Problem description
Write out each record below exactly, without pictures.
━━━━━━
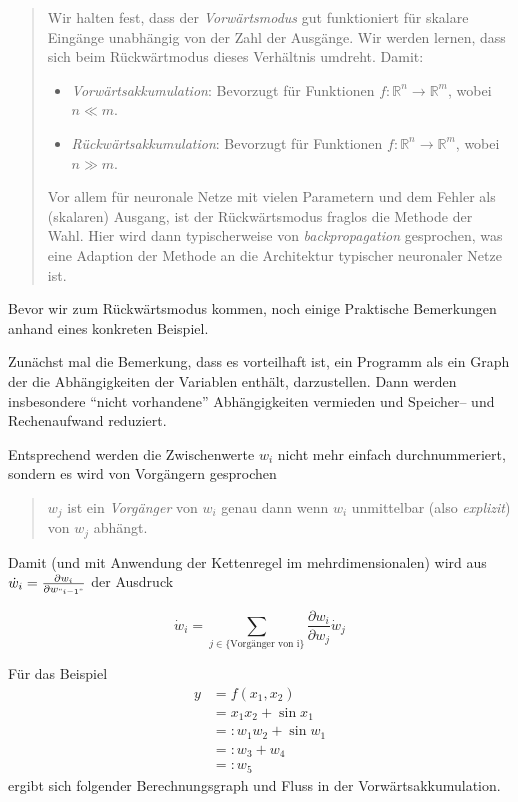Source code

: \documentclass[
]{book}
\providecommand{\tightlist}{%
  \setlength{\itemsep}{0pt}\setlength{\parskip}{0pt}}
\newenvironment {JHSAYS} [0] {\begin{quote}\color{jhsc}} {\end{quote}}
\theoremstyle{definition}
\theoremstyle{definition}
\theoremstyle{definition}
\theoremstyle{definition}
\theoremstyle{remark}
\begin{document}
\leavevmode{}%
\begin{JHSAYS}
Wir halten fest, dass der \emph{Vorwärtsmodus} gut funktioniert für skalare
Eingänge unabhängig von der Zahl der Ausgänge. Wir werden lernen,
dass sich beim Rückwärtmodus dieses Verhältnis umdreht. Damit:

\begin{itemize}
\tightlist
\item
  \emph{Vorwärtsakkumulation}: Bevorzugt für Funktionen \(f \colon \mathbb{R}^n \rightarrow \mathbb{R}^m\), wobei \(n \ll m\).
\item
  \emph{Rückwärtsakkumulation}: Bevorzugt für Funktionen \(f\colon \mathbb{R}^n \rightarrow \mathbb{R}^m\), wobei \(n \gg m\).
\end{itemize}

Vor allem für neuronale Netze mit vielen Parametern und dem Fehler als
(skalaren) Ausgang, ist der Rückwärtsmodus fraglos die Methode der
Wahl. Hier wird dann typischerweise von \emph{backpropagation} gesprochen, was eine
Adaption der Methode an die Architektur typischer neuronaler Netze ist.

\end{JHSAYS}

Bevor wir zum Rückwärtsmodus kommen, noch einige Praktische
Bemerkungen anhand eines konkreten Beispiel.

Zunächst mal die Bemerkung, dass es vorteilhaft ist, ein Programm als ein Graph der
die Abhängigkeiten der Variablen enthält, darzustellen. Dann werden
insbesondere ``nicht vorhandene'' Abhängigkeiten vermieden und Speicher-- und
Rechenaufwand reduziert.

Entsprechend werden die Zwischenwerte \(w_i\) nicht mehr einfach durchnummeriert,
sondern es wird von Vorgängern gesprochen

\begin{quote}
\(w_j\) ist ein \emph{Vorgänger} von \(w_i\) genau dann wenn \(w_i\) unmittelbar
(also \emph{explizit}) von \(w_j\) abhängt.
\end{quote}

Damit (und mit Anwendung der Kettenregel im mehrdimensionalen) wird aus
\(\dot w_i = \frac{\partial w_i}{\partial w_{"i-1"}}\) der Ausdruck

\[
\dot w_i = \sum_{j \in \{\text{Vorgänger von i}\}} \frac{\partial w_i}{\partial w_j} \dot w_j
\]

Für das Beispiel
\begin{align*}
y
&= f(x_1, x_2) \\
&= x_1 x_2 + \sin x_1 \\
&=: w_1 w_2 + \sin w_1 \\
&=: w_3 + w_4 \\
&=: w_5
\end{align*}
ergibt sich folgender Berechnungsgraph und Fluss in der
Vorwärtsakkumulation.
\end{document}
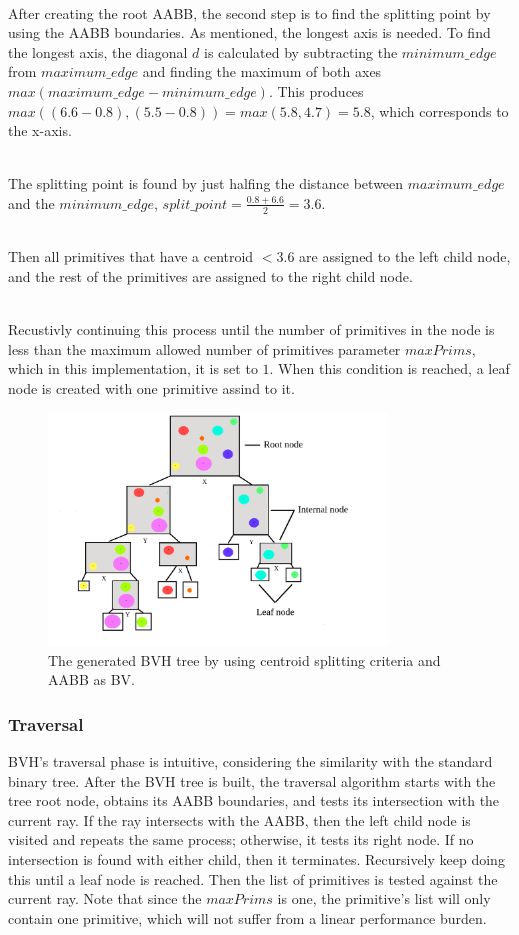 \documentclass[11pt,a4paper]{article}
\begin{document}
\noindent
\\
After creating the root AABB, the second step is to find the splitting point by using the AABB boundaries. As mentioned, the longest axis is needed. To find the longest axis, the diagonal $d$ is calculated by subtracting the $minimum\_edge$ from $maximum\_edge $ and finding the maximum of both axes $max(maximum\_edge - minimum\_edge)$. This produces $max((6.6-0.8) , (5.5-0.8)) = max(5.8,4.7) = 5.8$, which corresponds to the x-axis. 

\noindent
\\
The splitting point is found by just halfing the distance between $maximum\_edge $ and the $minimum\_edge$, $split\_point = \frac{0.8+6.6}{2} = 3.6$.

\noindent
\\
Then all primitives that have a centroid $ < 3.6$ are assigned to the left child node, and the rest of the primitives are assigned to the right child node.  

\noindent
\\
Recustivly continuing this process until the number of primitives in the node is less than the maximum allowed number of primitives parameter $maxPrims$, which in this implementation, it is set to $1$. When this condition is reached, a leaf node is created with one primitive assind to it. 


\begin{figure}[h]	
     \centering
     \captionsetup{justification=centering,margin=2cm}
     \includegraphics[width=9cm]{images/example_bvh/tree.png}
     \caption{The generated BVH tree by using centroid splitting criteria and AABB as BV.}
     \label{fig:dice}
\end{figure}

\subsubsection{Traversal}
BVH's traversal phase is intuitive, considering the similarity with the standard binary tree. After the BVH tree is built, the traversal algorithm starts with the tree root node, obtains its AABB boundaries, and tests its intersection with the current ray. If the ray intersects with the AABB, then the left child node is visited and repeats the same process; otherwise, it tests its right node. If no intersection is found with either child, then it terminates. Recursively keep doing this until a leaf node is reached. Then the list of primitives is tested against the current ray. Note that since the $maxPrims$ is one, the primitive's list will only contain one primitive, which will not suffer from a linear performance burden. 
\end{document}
━━━━━━
Solution to this exercise
Source code

: \documentclass[
]{book}
\providecommand{\tightlist}{%
  \setlength{\itemsep}{0pt}\setlength{\parskip}{0pt}}
\newenvironment {JHSAYS} [0] {\begin{quote}\color{jhsc}} {\end{quote}}
\theoremstyle{definition}
\theoremstyle{definition}
\theoremstyle{definition}
\theoremstyle{definition}
\theoremstyle{remark}
\begin{document}
\leavevmode{}%
\begin{JHSAYS}
Wir halten fest, dass der \emph{Vorwärtsmodus} gut funktioniert für skalare
Eingänge unabhängig von der Zahl der Ausgänge. Wir werden lernen,
dass sich beim Rückwärtmodus dieses Verhältnis umdreht. Damit:

\begin{itemize}
\tightlist
\item
  \emph{Vorwärtsakkumulation}: Bevorzugt für Funktionen \(f \colon \mathbb{R}^n \rightarrow \mathbb{R}^m\), wobei \(n \ll m\).
\item
  \emph{Rückwärtsakkumulation}: Bevorzugt für Funktionen \(f\colon \mathbb{R}^n \rightarrow \mathbb{R}^m\), wobei \(n \gg m\).
\end{itemize}

Vor allem für neuronale Netze mit vielen Parametern und dem Fehler als
(skalaren) Ausgang, ist der Rückwärtsmodus fraglos die Methode der
Wahl. Hier wird dann typischerweise von \emph{backpropagation} gesprochen, was eine
Adaption der Methode an die Architektur typischer neuronaler Netze ist.

\end{JHSAYS}

Bevor wir zum Rückwärtsmodus kommen, noch einige Praktische
Bemerkungen anhand eines konkreten Beispiel.

Zunächst mal die Bemerkung, dass es vorteilhaft ist, ein Programm als ein Graph der
die Abhängigkeiten der Variablen enthält, darzustellen. Dann werden
insbesondere ``nicht vorhandene'' Abhängigkeiten vermieden und Speicher-- und
Rechenaufwand reduziert.

Entsprechend werden die Zwischenwerte \(w_i\) nicht mehr einfach durchnummeriert,
sondern es wird von Vorgängern gesprochen

\begin{quote}
\(w_j\) ist ein \emph{Vorgänger} von \(w_i\) genau dann wenn \(w_i\) unmittelbar
(also \emph{explizit}) von \(w_j\) abhängt.
\end{quote}

Damit (und mit Anwendung der Kettenregel im mehrdimensionalen) wird aus
\(\dot w_i = \frac{\partial w_i}{\partial w_{"i-1"}}\) der Ausdruck

\[
\dot w_i = \sum_{j \in \{\text{Vorgänger von i}\}} \frac{\partial w_i}{\partial w_j} \dot w_j
\]

Für das Beispiel
\begin{align*}
y
&= f(x_1, x_2) \\
&= x_1 x_2 + \sin x_1 \\
&=: w_1 w_2 + \sin w_1 \\
&=: w_3 + w_4 \\
&=: w_5
\end{align*}
ergibt sich folgender Berechnungsgraph und Fluss in der
Vorwärtsakkumulation.
\end{document}
 \documentclass[11pt,a4paper]{article}
\begin{document}
\noindent
\\
After creating the root AABB, the second step is to find the splitting point by using the AABB boundaries. As mentioned, the longest axis is needed. To find the longest axis, the diagonal $d$ is calculated by subtracting the $minimum\_edge$ from $maximum\_edge $ and finding the maximum of both axes $max(maximum\_edge - minimum\_edge)$. This produces $max((6.6-0.8) , (5.5-0.8)) = max(5.8,4.7) = 5.8$, which corresponds to the x-axis. 

\noindent
\\
The splitting point is found by just halfing the distance between $maximum\_edge $ and the $minimum\_edge$, $split\_point = \frac{0.8+6.6}{2} = 3.6$.

\noindent
\\
Then all primitives that have a centroid $ < 3.6$ are assigned to the left child node, and the rest of the primitives are assigned to the right child node.  

\noindent
\\
Recustivly continuing this process until the number of primitives in the node is less than the maximum allowed number of primitives parameter $maxPrims$, which in this implementation, it is set to $1$. When this condition is reached, a leaf node is created with one primitive assind to it. 


\begin{figure}[h]	
     \centering
     \captionsetup{justification=centering,margin=2cm}
     \includegraphics[width=9cm]{images/example_bvh/tree.png}
     \caption{The generated BVH tree by using centroid splitting criteria and AABB as BV.}
     \label{fig:dice}
\end{figure}

\subsubsection{Traversal}
BVH's traversal phase is intuitive, considering the similarity with the standard binary tree. After the BVH tree is built, the traversal algorithm starts with the tree root node, obtains its AABB boundaries, and tests its intersection with the current ray. If the ray intersects with the AABB, then the left child node is visited and repeats the same process; otherwise, it tests its right node. If no intersection is found with either child, then it terminates. Recursively keep doing this until a leaf node is reached. Then the list of primitives is tested against the current ray. Note that since the $maxPrims$ is one, the primitive's list will only contain one primitive, which will not suffer from a linear performance burden. 
\end{document}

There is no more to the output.